Обсуждение: tighten generic_option_name, or store more carefully in catalog?

Поиск
Список
Период
Сортировка

tighten generic_option_name, or store more carefully in catalog?

От
Chapman Flack
Дата:
Hi,

generic_option_name is a ColLabel, therefore a fully general SQL identifier.

But a command like CREATE FOREIGN DATA WRAPPER w ... OPTIONS ("a=b" 'c=d')
stores {a=b=c=d} in fdwoptions, from which the original intent can't be
recovered.

Should generic_option_name be restricted to be a regular identifier,
or allowed to be a delimited identifier but with = forbidden within it,
or should it be represented as delimited in the catalog when necessary
so it can be recovered faithfully?

SQL rules would also make its case-sensitivity dependent on faithfully
recovering whether it was delimited or not.

Regards,
-Chap



Re: tighten generic_option_name, or store more carefully in catalog?

От
Tom Lane
Дата:
Chapman Flack <jcflack@acm.org> writes:
> generic_option_name is a ColLabel, therefore a fully general SQL identifier.

> But a command like CREATE FOREIGN DATA WRAPPER w ... OPTIONS ("a=b" 'c=d')
> stores {a=b=c=d} in fdwoptions, from which the original intent can't be
> recovered.

Ugh.

> Should generic_option_name be restricted to be a regular identifier,
> or allowed to be a delimited identifier but with = forbidden within it,
> or should it be represented as delimited in the catalog when necessary
> so it can be recovered faithfully?

I think I'd vote for leaving the grammar alone and rejecting '='
in the option-storing code.  If memory serves, there's precedent
for that approach somewhere else in our code.

> SQL rules would also make its case-sensitivity dependent on faithfully
> recovering whether it was delimited or not.

I'm not following that part?

            regards, tom lane



Re: tighten generic_option_name, or store more carefully in catalog?

От
Chapman Flack
Дата:
On 05/31/25 19:55, Tom Lane wrote:
> Chapman Flack <jcflack@acm.org> writes:
>> SQL rules would also make its case-sensitivity dependent on faithfully
>> recovering whether it was delimited or not.
> 
> I'm not following that part?

It's that ISO rule that identifiers match case-insensitively
if they weren't quoted, case-sensitively if they were.

We don't explicitly store in catalogs whether quoting was used.
Clearly it must have been, if the stored form has any non-lowercased letter
in it, or any non-regular-identifier character. But if we just have foo
in the catalog, it could have been either of foo or "foo".

Which makes me a little sad because if I provide a way for someone to, say,
check FDW options in Java, and they spell an option FOO in their code,
I would ideally like to report OPTIONS (foo 'bar') as matching and
OPTIONS("foo" 'bar') as not matching. But the information I could use
to do that just isn't there.[0]

Since writing that email, I've stumbled onto more things that seem a bit
bizarre about the FDW extension API, and written about them here -> [1].
(I can't make an internal link anchor there that works, but it's a short
scroll down to the "Notes on the validator function" heading.)

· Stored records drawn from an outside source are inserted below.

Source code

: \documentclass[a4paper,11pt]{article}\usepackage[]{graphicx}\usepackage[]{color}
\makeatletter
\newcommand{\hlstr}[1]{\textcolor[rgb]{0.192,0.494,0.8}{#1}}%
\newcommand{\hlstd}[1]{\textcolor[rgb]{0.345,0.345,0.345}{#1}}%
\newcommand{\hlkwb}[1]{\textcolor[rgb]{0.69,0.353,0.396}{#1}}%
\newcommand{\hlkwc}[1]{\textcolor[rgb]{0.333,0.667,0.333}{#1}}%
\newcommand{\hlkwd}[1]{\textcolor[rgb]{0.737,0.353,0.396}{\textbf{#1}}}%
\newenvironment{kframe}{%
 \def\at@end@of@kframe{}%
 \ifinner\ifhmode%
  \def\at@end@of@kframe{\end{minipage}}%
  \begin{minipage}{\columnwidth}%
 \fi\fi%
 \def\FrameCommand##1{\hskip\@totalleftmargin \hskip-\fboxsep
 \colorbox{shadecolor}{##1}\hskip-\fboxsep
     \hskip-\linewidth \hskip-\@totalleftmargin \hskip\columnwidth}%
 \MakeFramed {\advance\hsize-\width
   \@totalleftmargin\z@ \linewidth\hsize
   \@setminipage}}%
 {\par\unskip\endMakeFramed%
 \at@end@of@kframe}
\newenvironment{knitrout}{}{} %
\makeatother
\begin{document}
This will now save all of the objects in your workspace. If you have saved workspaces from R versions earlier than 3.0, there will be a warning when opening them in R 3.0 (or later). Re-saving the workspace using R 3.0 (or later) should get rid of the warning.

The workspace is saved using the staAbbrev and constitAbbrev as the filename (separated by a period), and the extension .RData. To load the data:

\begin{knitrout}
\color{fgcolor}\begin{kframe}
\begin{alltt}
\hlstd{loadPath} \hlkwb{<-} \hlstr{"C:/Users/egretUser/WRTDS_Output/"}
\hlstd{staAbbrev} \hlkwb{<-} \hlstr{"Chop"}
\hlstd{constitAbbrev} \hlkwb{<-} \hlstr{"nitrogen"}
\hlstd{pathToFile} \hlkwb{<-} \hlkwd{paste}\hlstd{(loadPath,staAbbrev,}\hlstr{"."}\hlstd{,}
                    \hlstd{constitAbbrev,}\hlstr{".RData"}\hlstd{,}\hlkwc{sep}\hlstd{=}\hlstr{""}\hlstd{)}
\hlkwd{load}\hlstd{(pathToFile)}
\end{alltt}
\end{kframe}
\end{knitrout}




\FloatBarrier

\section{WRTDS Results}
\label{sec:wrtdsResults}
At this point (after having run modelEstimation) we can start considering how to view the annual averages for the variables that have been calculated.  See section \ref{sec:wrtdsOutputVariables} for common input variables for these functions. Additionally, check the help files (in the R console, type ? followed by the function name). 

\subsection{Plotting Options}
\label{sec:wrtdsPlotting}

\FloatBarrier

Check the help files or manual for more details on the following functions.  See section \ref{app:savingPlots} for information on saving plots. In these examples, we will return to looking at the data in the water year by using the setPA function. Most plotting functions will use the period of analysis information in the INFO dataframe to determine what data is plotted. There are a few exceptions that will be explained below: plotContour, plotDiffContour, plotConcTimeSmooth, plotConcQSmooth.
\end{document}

I was surprised that FDW validators weren't designed the same way as
PL validators (just provisionally put the object in the catalog,
then say "validate this oid", and if the validator throws an error
the object goes away). That would have avoided all the funky shortcomings
I just wrote about.

Obviously it's too late to change the existing FDW validator API and break
everything that uses it. But I wonder if it would be completely crazy to
just offer a new one: say if your CREATE FOREIGN DATA WRAPPER names a
validator function with signature (oid classid, oid objid) then that's
also an acceptable validator function and will be called with classid,
objid of the provisionally-entered {wrapper,server,table,attribute,
user mapping} to be validated.

Regards,
-Chap

[0] It's possible I'm hyperattentive to that sort of thing because
    IIRC there was an old PL/Java CVE where we wouldn't let a non-superuser
    change the Java class path on the public schema, but if she spelled
    it puBlIc it was ok. (The function got the schema name as text.)

[1] https://github.com/tada/pljava/issues/430#issuecomment-2921101005



Re: tighten generic_option_name, or store more carefully in catalog?

От
Tom Lane
Дата:
Chapman Flack <jcflack@acm.org> writes:
> On 05/31/25 19:55, Tom Lane wrote:
>> I'm not following that part?

> It's that ISO rule that identifiers match case-insensitively
> if they weren't quoted, case-sensitively if they were.

> We don't explicitly store in catalogs whether quoting was used.
> Clearly it must have been, if the stored form has any non-lowercased letter
> in it, or any non-regular-identifier character. But if we just have foo
> in the catalog, it could have been either of foo or "foo".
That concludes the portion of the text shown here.